=== ENTRIES SHOWN ===
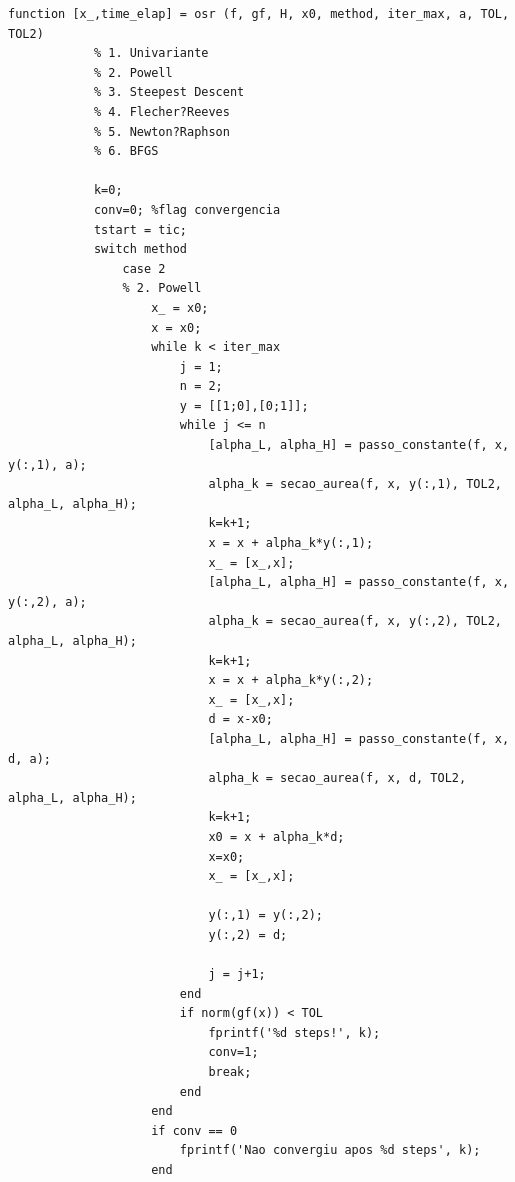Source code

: \documentclass[10pt, a4paper]{article}
\begin{document}
\begin{minipage}{\linewidth}
      \begin{lstlisting}[style=myStyle, caption=script osr.m implementando o m\'etodo de Powell, label=list_osr]
            function [x_,time_elap] = osr (f, gf, H, x0, method, iter_max, a, TOL, TOL2)
            % 1. Univariante
            % 2. Powell
            % 3. Steepest Descent
            % 4. Flecher?Reeves
            % 5. Newton?Raphson
            % 6. BFGS

            k=0;
            conv=0; %flag convergencia
            tstart = tic;
            switch method
                case 2
                % 2. Powell
                    x_ = x0;
                    x = x0;
                    while k < iter_max
                        j = 1;
                        n = 2;
                        y = [[1;0],[0;1]];
                        while j <= n
                            [alpha_L, alpha_H] = passo_constante(f, x, y(:,1), a);
                            alpha_k = secao_aurea(f, x, y(:,1), TOL2, alpha_L, alpha_H);
                            k=k+1;
                            x = x + alpha_k*y(:,1);
                            x_ = [x_,x];
                            [alpha_L, alpha_H] = passo_constante(f, x, y(:,2), a);
                            alpha_k = secao_aurea(f, x, y(:,2), TOL2, alpha_L, alpha_H);
                            k=k+1;
                            x = x + alpha_k*y(:,2);
                            x_ = [x_,x];
                            d = x-x0;
                            [alpha_L, alpha_H] = passo_constante(f, x, d, a);
                            alpha_k = secao_aurea(f, x, d, TOL2, alpha_L, alpha_H);
                            k=k+1;
                            x0 = x + alpha_k*d;
                            x=x0;
                            x_ = [x_,x];

                            y(:,1) = y(:,2);
                            y(:,2) = d;

                            j = j+1;
                        end
                        if norm(gf(x)) < TOL
                            fprintf('%d steps!', k);
                            conv=1;
                            break;
                        end
                    end
                    if conv == 0
                        fprintf('Nao convergiu apos %d steps', k);
                    end
      \end{lstlisting}
\end{minipage}
\end{document}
===
▶ PROBLEM REQUIREMENTS:
An exact copy of every record above is required, with all pictures omitted.

▶ THE COMPLETED TASK:
Source code

: \documentclass[10pt, a4paper]{article}
\begin{document}
\begin{minipage}{\linewidth}
      \begin{lstlisting}[style=myStyle, caption=script osr.m implementando o m\'etodo de Powell, label=list_osr]
            function [x_,time_elap] = osr (f, gf, H, x0, method, iter_max, a, TOL, TOL2)
            % 1. Univariante
            % 2. Powell
            % 3. Steepest Descent
            % 4. Flecher?Reeves
            % 5. Newton?Raphson
            % 6. BFGS

            k=0;
            conv=0; %flag convergencia
            tstart = tic;
            switch method
                case 2
                % 2. Powell
                    x_ = x0;
                    x = x0;
                    while k < iter_max
                        j = 1;
                        n = 2;
                        y = [[1;0],[0;1]];
                        while j <= n
                            [alpha_L, alpha_H] = passo_constante(f, x, y(:,1), a);
                            alpha_k = secao_aurea(f, x, y(:,1), TOL2, alpha_L, alpha_H);
                            k=k+1;
                            x = x + alpha_k*y(:,1);
                            x_ = [x_,x];
                            [alpha_L, alpha_H] = passo_constante(f, x, y(:,2), a);
                            alpha_k = secao_aurea(f, x, y(:,2), TOL2, alpha_L, alpha_H);
                            k=k+1;
                            x = x + alpha_k*y(:,2);
                            x_ = [x_,x];
                            d = x-x0;
                            [alpha_L, alpha_H] = passo_constante(f, x, d, a);
                            alpha_k = secao_aurea(f, x, d, TOL2, alpha_L, alpha_H);
                            k=k+1;
                            x0 = x + alpha_k*d;
                            x=x0;
                            x_ = [x_,x];

                            y(:,1) = y(:,2);
                            y(:,2) = d;

                            j = j+1;
                        end
                        if norm(gf(x)) < TOL
                            fprintf('%d steps!', k);
                            conv=1;
                            break;
                        end
                    end
                    if conv == 0
                        fprintf('Nao convergiu apos %d steps', k);
                    end
      \end{lstlisting}
\end{minipage}
\end{document}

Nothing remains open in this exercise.